Spot each line in the records below where the word "appears" occurs, then copy it.

______

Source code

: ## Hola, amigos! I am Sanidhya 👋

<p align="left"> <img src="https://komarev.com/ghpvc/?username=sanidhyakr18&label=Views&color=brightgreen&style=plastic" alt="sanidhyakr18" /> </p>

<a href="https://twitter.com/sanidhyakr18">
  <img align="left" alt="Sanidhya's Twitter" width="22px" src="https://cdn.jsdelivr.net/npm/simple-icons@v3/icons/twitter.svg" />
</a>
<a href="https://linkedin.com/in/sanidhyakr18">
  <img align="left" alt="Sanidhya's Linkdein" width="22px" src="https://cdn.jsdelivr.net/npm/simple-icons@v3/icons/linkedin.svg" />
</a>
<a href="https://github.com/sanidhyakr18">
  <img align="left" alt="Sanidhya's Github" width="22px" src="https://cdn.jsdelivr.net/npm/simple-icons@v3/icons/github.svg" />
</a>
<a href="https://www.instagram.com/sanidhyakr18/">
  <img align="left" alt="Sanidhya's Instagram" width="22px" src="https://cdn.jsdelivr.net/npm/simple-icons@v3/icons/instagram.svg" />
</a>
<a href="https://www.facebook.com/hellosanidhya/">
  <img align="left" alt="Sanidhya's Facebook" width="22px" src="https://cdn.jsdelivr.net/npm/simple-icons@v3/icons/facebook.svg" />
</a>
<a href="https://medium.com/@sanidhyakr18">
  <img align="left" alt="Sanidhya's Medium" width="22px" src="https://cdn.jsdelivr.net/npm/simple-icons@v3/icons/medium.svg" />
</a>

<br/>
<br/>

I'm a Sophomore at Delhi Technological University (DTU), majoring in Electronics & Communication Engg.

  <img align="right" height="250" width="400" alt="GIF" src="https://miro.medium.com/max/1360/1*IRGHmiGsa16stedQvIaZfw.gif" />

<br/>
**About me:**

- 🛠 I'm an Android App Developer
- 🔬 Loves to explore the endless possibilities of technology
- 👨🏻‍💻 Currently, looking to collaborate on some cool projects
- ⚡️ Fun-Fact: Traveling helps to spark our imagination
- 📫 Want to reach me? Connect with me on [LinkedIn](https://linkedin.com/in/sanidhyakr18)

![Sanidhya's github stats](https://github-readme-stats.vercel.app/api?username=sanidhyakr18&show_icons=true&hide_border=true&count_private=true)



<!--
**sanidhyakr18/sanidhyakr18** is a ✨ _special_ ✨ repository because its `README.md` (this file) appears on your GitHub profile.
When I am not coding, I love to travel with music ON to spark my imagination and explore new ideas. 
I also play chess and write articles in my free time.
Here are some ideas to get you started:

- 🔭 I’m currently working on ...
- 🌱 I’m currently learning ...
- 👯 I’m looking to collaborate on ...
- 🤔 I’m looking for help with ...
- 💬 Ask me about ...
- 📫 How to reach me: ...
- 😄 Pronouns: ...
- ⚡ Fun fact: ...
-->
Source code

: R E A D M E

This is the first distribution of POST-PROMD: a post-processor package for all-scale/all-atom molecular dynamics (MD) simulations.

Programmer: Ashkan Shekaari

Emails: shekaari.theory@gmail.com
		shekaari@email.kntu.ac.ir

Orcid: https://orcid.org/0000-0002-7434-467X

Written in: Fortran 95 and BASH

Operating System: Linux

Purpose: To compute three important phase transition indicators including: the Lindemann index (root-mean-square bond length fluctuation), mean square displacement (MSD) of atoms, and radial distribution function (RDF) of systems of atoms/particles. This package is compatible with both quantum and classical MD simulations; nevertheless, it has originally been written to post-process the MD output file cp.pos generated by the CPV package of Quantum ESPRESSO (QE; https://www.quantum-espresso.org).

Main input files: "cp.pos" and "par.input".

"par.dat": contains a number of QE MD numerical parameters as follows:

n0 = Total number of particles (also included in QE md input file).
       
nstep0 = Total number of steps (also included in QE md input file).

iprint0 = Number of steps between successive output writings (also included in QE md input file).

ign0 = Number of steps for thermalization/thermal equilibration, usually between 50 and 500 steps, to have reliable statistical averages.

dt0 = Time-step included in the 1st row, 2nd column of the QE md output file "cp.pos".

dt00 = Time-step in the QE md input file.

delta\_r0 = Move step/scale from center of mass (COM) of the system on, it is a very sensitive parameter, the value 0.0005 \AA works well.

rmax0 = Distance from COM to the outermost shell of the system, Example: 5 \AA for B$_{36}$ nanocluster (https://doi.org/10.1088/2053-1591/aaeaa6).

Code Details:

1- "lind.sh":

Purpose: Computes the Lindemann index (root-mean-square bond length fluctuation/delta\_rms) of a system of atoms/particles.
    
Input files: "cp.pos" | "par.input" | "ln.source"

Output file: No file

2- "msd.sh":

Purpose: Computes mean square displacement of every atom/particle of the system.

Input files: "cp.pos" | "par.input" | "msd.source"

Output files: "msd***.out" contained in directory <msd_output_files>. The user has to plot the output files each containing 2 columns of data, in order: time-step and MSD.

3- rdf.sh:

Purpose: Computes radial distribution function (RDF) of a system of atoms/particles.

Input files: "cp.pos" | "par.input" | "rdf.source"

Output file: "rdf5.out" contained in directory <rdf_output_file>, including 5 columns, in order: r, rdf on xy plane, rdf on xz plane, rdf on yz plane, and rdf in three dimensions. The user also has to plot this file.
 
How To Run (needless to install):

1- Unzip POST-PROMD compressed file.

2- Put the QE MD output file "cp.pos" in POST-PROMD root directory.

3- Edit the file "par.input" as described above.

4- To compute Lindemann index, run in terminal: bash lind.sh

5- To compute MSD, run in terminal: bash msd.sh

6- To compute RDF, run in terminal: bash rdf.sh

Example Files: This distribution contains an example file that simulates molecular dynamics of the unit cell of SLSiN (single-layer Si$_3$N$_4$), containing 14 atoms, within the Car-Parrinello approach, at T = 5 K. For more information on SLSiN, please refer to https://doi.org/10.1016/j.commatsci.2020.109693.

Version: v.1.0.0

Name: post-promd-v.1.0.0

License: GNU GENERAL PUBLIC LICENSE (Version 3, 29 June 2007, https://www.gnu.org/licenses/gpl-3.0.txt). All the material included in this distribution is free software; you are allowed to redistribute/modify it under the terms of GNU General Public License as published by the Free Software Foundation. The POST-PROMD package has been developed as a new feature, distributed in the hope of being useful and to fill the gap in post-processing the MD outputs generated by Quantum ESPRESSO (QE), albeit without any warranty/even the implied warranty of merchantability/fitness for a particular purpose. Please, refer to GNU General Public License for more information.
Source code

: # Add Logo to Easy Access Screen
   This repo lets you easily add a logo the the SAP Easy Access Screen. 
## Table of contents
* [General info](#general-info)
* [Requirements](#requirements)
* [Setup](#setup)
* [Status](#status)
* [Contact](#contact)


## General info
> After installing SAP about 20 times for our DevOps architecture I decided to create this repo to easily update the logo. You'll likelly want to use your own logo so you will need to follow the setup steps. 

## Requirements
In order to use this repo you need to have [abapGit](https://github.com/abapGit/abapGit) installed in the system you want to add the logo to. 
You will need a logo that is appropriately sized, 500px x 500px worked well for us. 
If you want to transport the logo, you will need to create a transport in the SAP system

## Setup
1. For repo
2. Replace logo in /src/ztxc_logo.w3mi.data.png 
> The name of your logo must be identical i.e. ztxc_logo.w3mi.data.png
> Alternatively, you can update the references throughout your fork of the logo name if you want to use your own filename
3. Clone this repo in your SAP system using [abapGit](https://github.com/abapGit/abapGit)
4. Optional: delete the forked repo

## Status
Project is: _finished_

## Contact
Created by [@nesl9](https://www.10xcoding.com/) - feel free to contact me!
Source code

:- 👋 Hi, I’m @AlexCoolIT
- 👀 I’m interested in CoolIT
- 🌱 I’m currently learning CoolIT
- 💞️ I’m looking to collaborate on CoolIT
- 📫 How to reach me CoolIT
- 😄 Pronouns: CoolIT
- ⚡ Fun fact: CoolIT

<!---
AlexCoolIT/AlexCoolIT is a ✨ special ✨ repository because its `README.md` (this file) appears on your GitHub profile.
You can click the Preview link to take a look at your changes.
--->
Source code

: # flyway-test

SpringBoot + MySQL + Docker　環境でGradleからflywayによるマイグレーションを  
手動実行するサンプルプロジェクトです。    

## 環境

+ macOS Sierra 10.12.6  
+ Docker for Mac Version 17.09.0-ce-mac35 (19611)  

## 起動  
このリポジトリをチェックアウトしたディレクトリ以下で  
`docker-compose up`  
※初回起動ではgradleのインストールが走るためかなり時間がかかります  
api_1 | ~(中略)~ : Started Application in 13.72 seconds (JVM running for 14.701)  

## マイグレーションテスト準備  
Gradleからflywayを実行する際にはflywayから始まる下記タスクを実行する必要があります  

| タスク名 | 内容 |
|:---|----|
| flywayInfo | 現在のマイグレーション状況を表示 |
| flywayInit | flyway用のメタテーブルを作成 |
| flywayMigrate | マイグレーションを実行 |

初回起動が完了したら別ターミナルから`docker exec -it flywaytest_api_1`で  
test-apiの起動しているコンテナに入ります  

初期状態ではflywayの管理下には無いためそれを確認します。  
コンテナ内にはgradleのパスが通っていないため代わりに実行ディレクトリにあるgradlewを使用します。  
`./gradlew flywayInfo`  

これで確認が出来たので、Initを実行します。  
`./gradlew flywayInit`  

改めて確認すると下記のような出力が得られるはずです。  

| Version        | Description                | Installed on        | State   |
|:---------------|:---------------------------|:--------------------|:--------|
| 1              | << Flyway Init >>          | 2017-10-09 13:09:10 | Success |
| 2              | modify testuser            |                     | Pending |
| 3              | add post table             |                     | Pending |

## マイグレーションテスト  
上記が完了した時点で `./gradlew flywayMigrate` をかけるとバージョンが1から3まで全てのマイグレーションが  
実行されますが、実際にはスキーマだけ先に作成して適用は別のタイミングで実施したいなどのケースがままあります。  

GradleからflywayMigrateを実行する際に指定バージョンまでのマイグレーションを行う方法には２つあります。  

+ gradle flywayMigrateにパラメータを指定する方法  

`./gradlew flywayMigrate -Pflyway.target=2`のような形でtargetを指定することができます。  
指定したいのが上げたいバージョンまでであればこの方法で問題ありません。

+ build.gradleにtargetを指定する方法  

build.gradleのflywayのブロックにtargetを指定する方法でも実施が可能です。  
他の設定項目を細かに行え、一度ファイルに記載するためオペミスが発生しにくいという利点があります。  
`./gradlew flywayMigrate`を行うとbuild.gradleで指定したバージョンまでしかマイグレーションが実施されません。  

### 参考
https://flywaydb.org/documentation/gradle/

______

__Your response__:
**sanidhyakr18/sanidhyakr18** is a ✨ _special_ ✨ repository because its `README.md` (this file) appears on your GitHub profile.
AlexCoolIT/AlexCoolIT is a ✨ special ✨ repository because its `README.md` (this file) appears on your GitHub profile.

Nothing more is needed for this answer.